I left the museum quite depressed, and am still a little depressed typing this. However, it gave us some perspective on little things that we had been arguing about the day before and really brought it home to us just what a tragedy the dropping of the bomb over Hiroshima was. You can't appreciate until you see it, just how many lives it affected in so many ways; not just on the day it was dropped, but years later, with people living the rest of their lives in constant fear of what effects the radiation would have on them. I would say that if you visit Japan, you should definitely try to get down to Hiroshima and learn about this important part of modern history.

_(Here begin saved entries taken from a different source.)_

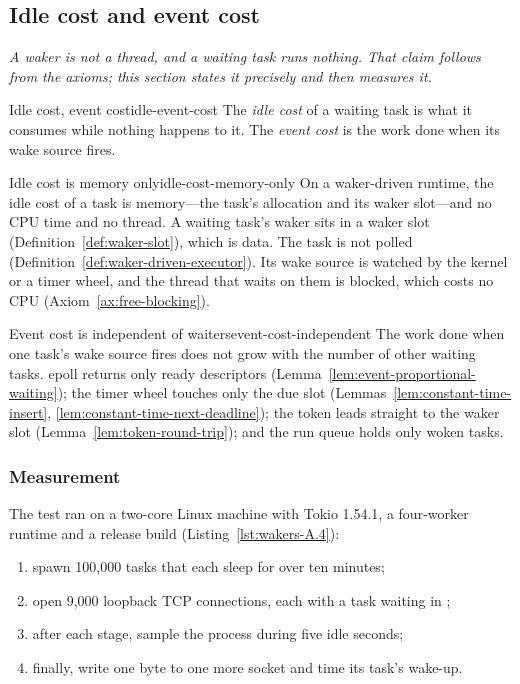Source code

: \subsection{Idle cost and event cost}
\label{sec:wakers-ch16}

\textit{A waker is not a thread, and a waiting task runs nothing. That claim follows from the axioms; this section states it precisely and then measures it.}

\begin{definition}{Idle cost, event cost}{idle-event-cost}
    The \emph{idle cost} of a waiting task is what it consumes while nothing happens to it. The \emph{event cost} is the work done when its wake source fires.
\end{definition}

\begin{lemma}{Idle cost is memory only}{idle-cost-memory-only}
    On a waker-driven runtime, the idle cost of a task is memory---the task's allocation and its waker slot---and no CPU time and no thread.
    \why A waiting task's waker sits in a waker slot (Definition~\ref{def:waker-slot}), which is data. The task is not polled (Definition~\ref{def:waker-driven-executor}). Its wake source is watched by the kernel or a timer wheel, and the thread that waits on them is blocked, which costs no CPU (Axiom~\ref{ax:free-blocking}).
\end{lemma}

\begin{lemma}{Event cost is independent of waiters}{event-cost-independent}
    The work done when one task's wake source fires does not grow with the number of other waiting tasks.
    \why epoll returns only ready descriptors (Lemma~\ref{lem:event-proportional-waiting}); the timer wheel touches only the due slot (Lemmas~\ref{lem:constant-time-insert}, \ref{lem:constant-time-next-deadline}); the token leads straight to the waker slot (Lemma~\ref{lem:token-round-trip}); and the run queue holds only woken tasks.
\end{lemma}

\subsubsection{Measurement}

The test ran on a two-core Linux machine with Tokio 1.54.1, a four-worker runtime and a release build (Listing~\ref{lst:wakers-A.4}):

\begin{enumerate}
    \item spawn 100,000 tasks that each sleep for over ten minutes;
    \item open 9,000 loopback TCP connections, each with a task waiting in ;
    \item after each stage, sample the process during five idle seconds;
    \item finally, write one byte to one more socket and time its task's wake-up.
\end{enumerate}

We didn't spend all of our time in Hirsohima visiting monuments related to the A-Bomb. Hiroshima is also famous for a shrine at Miraynma that stands in the ocean. It is one of the most famous views in Japan. We took a ferry over to go and see it, and once again there were hundreds of deer scattered about. Unfortunately, we got there at low tide so most of the shrine was not submerged in the sea but had tourists walking underneath it, pushing money into the cracks. Nevertheless, it was still a sight to behold and it was set amongst the stunning backdrop of mountains and sea. I said to Jemma that I thought the landscape was more impressive than similar landscapes that we had paid a lot of money to see in New Zealand. We didn't pay any money in Japan to see Miraynma.  



At night, we went on a hunt for a restaurant that had been recommended in the guide book that Jemma desperately wanted to try. It served Hiroshima's speciality dish, Okonamia, Okonamia are similar to pancakes, and at the restaurant we went to, they make them infront of you on a hot plate. They fill them with beansprouts, noodles and fish and then crack an egg on top. For the final touch, they pour a generous helping of special sauce. 
 Unfortunately for me, I liked everything but the sauce and the green nori powder they sprinkle inside them, which meant I just had to pick out the noodles and Jemma had to eat the rest. It was still a great experience though to eat in such a traditional eatery and have the food made in front of you (even if the woman who made them did have a cold and kept wiping her nose with her hand!).